It's already been noted regarding the sign in the POSIX tz string. But just found the below quote in the TZ Variable section of the GNU C LIbrary manual.

This is positive if the local time zone is west of the Prime Meridian and negative if it is east. The hour must be between 0 and 24, and the minute and seconds between 0 and 59.

robertbastian commented 2 months ago

I think the question "how to set the ZoneVariant" is an XY problem. For formatting, we need a way to look up a time zone name given an offset (this is the only use case for ZoneVariant). The straightforward solution to this would be to instead of

"ampa": {
   "dt": "Pacific Daylight Time",
   "st": "Pacific Standard Time"
}

store

"ampa": {
   "-7:00": "Pacific Daylight Time",
   "-8:00": "Pacific Standard Time"
}

This doesn't require any additional lookup at runtime, as we already have the offset, and naturally handles any kind of DST (even multiple).

nordzilla commented 2 months ago

From @robertbastian

I think the question "how to set the ZoneVariant" is an XY problem. For formatting, we need a way to look up a time zone name given an offset (this is the only use case for ZoneVariant).
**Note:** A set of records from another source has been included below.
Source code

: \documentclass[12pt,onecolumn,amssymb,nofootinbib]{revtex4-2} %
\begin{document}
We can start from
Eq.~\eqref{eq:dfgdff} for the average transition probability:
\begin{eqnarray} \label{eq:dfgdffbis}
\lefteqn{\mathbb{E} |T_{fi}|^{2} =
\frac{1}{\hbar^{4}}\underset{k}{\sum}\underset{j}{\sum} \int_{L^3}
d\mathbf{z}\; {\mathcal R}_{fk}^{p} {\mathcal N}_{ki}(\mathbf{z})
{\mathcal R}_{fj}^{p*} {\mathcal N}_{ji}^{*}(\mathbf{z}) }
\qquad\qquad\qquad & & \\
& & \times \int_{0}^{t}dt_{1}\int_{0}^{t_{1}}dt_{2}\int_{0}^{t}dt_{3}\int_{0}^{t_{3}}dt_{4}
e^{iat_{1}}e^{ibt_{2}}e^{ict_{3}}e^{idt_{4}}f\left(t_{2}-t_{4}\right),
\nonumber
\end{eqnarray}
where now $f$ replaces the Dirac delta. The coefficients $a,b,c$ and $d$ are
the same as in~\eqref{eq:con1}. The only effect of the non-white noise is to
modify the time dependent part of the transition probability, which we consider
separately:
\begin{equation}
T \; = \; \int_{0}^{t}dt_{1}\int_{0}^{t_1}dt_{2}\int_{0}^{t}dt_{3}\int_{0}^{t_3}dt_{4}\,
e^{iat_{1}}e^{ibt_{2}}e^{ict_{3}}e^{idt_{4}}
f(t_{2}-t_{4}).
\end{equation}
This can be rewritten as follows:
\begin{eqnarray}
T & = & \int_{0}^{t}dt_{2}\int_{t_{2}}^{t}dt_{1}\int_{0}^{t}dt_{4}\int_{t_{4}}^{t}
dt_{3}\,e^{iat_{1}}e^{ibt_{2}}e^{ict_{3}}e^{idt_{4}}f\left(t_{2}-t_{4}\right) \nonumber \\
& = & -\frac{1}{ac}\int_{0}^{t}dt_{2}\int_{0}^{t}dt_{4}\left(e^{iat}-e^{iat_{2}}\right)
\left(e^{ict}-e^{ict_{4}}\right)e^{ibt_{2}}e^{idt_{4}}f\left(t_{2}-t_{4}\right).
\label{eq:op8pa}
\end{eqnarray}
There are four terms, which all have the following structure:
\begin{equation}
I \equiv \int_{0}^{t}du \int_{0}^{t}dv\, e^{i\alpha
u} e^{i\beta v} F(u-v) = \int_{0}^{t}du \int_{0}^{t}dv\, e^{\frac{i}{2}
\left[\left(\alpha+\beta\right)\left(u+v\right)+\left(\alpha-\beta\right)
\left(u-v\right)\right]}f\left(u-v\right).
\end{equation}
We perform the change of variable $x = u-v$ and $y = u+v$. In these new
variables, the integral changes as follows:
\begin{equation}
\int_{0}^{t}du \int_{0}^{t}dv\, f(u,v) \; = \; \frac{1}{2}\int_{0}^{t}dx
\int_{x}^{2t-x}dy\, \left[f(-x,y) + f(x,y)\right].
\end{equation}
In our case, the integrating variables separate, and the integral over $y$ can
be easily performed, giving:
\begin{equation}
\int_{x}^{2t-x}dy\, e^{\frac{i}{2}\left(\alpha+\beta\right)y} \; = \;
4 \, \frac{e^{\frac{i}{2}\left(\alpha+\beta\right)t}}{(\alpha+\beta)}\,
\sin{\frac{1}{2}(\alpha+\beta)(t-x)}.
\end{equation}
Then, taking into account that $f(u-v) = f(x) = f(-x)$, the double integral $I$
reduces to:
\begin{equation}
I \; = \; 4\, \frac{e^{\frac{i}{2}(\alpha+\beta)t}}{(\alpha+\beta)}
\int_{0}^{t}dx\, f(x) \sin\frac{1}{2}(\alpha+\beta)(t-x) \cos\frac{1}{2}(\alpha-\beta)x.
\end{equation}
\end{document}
The straightforward solution to this would be to instead of

"ampa": {
   "dt": "Pacific Daylight Time",
   "st": "Pacific Standard Time"
}

store

"ampa": {
   "-7:00": "Pacific Daylight Time",
   "-8:00": "Pacific Standard Time"
}

This doesn't require any additional lookup at runtime, as we already have the offset, and naturally handles any kind of DST (even multiple).


I agree that I think data in this format would be ideal.

"ampa": {
   "-7:00": "Pacific Daylight Time",
   "-8:00": "Pacific Standard Time"
}

This data could be added to supplemental/metaZones.xml in CLDR.

However, there are a few things to consider:


1) Has a metazone ever changed its associated time variants?

If not, the data is straightforward, exactly as shown above.

If so, this data could still reasonably be captured and added to the file.

Consider a hypothetical situation where America_Central (amce) decided to move its standard-time offset for all of its associated time zones by half an hour for one year, and then changed it back to the way it was before:

"ampa": {
   "-7:00": "Pacific Daylight Time",
   "-8:00": "Pacific Standard Time"
},
"amce": {
  "usesTimeVariants": {
    "-5:00": "Central Daylight Time",
    "-6:00": "Central Standard Time",
    "_to": "2024-09-06 00:00"
  },
  "usesTimeVariants": {
    "-5:00": "Central Daylight Time",
    "-5:30": "Central Standard Time",
    "_from": "2024-09-06 00:00",
    "_to": "2025-09-06 00:00"
  },
  "usesTimeVariants": {
    "-5:00": "Central Daylight Time",
    "-6:00": "Central Standard Time",
    "_from": "2025-09-06 00:00"
  },
},

This format seems reasonable and is the same structure as how Time Zone ID's are mapped to MetaZones in the same file.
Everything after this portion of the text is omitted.